*** INFORMATION SUPPLIED ***

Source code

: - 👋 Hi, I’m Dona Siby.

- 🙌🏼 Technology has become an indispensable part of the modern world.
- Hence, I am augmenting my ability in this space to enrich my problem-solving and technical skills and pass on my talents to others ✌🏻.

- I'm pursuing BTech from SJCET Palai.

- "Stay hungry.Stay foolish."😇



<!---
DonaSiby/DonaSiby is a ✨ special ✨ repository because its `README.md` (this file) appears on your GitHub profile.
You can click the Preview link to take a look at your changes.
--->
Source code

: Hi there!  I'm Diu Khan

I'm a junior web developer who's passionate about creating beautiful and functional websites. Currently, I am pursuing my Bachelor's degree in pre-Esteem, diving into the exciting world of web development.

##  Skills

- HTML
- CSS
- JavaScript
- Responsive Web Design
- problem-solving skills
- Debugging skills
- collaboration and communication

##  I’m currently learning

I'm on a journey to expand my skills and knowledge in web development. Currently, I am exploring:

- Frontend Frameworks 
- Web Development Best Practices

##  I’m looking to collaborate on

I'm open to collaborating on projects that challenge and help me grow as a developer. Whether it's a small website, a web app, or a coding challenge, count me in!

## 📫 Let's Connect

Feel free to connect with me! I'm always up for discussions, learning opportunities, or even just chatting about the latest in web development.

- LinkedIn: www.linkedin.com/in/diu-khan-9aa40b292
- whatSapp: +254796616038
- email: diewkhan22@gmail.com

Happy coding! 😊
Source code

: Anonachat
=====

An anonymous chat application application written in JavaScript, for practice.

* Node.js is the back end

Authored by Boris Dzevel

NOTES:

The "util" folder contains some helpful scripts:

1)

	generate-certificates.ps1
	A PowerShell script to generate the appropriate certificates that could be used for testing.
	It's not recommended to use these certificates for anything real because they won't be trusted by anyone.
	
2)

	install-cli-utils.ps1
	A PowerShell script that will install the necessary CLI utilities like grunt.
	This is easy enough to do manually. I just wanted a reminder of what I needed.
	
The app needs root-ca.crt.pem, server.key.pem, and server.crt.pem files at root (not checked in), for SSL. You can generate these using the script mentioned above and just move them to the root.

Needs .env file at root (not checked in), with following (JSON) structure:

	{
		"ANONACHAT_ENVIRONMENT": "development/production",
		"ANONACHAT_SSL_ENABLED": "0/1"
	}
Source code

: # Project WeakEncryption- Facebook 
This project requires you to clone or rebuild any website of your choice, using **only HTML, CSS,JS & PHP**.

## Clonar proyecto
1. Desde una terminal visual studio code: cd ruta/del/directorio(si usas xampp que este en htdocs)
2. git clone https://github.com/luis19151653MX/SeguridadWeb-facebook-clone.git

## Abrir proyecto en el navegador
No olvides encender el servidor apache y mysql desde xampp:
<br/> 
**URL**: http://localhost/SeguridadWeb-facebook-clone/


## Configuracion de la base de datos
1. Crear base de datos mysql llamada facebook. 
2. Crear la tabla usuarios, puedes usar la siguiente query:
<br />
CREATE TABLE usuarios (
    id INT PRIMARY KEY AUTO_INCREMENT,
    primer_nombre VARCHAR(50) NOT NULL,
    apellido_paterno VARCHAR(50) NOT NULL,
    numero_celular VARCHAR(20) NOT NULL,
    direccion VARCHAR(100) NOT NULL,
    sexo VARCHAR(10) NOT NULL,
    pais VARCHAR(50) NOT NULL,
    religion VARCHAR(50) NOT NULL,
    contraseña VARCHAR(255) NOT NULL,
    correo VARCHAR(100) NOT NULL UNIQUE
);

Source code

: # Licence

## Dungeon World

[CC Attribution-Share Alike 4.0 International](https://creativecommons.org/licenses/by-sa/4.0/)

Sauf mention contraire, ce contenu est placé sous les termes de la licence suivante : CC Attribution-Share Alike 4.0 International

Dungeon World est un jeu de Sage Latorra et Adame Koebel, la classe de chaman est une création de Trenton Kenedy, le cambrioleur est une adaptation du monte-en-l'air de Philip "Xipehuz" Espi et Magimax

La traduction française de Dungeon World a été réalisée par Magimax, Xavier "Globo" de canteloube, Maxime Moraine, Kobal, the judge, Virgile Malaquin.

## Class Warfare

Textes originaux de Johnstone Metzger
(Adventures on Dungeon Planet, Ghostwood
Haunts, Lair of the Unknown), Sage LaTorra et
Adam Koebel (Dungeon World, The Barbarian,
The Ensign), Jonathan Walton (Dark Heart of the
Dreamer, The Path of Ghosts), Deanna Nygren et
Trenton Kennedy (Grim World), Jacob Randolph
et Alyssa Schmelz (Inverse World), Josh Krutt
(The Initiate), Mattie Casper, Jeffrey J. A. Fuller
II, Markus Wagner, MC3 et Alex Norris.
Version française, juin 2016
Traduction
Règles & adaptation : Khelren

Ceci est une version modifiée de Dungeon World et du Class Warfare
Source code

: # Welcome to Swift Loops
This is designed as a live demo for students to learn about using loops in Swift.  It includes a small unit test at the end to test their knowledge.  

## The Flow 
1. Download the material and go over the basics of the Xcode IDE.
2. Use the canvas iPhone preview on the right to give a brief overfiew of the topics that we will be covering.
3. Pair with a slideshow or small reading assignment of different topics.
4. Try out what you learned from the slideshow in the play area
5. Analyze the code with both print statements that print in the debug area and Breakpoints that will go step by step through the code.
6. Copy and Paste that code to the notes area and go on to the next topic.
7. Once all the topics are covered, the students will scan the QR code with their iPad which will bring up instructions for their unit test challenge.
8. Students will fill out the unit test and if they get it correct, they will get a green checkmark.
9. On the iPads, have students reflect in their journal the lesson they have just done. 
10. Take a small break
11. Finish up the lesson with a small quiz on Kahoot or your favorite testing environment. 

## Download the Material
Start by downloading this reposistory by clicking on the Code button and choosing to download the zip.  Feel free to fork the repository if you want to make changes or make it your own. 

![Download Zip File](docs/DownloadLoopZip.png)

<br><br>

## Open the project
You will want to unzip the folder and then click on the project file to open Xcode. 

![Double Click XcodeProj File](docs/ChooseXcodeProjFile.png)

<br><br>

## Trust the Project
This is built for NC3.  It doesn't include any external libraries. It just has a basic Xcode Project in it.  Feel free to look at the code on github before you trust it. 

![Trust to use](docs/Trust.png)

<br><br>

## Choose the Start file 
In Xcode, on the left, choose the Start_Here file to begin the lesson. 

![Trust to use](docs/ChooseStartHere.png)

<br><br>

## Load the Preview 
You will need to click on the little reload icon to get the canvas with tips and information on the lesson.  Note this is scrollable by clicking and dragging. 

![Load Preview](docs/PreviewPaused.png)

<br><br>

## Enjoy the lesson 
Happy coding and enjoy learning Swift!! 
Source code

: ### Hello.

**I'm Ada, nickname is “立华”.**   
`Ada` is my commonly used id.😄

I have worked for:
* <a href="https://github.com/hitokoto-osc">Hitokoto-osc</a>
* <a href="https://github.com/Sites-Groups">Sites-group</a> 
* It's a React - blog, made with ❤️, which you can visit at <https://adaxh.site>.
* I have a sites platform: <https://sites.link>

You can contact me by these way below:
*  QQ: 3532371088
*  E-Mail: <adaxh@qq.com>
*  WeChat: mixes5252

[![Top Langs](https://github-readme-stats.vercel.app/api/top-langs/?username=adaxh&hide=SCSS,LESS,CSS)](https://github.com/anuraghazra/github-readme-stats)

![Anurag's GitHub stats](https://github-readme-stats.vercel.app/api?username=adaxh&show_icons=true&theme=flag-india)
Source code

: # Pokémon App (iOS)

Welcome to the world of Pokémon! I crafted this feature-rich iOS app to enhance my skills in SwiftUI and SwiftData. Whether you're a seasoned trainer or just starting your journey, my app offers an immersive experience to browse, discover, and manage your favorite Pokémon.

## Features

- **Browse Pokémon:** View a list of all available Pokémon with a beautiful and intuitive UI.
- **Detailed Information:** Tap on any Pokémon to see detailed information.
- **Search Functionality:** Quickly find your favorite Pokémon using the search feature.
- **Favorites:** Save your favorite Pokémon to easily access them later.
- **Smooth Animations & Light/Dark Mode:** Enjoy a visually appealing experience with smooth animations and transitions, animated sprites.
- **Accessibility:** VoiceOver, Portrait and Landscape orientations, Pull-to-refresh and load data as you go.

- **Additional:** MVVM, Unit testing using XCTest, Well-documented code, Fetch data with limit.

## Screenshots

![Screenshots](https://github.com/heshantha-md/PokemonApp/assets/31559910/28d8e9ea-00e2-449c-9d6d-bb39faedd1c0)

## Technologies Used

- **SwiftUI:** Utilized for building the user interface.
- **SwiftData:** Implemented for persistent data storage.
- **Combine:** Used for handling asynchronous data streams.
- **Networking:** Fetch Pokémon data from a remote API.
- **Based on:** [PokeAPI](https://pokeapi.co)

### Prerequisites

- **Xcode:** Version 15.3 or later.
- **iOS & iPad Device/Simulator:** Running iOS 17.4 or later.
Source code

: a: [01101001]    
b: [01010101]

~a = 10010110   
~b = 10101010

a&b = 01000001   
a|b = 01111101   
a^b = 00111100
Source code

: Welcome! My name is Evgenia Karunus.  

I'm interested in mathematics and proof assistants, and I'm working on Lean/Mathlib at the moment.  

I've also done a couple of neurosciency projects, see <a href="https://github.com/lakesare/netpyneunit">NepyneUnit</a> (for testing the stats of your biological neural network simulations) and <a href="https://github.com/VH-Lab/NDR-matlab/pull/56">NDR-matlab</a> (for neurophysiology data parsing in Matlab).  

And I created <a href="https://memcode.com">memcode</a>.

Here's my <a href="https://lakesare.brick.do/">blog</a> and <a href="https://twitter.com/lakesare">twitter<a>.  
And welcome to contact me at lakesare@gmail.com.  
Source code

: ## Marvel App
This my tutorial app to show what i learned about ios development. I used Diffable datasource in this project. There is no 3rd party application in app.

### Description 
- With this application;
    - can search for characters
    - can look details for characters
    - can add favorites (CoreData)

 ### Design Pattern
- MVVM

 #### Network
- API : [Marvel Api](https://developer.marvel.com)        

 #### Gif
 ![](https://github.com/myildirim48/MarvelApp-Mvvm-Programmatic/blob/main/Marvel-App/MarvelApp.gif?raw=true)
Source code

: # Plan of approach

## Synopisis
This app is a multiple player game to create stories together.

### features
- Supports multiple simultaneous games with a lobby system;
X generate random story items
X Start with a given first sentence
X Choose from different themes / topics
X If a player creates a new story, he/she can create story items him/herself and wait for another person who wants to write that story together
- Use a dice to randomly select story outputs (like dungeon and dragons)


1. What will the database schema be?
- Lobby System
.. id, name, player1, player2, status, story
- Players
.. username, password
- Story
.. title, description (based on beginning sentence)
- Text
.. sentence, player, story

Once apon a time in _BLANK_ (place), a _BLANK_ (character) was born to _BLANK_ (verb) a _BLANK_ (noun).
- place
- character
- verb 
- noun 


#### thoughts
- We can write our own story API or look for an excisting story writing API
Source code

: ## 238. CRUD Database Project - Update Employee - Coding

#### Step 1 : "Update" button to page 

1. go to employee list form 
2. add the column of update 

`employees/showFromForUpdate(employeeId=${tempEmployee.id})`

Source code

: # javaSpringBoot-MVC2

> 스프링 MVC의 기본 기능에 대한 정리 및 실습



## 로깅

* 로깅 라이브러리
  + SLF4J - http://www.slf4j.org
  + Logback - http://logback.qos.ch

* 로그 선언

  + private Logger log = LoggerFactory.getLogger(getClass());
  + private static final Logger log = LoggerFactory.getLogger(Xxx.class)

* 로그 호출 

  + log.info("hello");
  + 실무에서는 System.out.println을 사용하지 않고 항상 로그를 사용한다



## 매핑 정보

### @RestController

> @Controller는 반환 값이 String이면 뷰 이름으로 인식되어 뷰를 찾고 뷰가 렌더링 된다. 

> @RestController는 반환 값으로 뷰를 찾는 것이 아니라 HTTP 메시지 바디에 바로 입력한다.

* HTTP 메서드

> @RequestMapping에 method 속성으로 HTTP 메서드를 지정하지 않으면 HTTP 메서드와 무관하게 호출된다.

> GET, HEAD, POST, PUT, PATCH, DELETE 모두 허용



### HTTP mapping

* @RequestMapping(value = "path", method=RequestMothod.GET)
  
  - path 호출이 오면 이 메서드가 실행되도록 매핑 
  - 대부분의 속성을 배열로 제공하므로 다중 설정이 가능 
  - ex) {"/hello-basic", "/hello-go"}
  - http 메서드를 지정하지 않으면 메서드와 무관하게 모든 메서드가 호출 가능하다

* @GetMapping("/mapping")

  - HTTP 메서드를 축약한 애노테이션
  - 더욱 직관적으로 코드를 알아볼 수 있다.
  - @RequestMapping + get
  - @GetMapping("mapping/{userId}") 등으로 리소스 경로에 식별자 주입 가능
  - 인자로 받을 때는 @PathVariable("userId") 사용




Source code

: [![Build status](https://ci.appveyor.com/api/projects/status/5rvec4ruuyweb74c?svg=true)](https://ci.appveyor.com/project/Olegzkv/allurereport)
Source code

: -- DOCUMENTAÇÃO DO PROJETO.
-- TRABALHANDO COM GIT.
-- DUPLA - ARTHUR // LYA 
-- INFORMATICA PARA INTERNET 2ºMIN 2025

*** End of INFORMATION SUPPLIED ***

### EXERCISE INSTRUCTIONS
State how many lines of the listing above include the string "pursuing", with no words around the number.

### RESULT OF THIS EXERCISE
2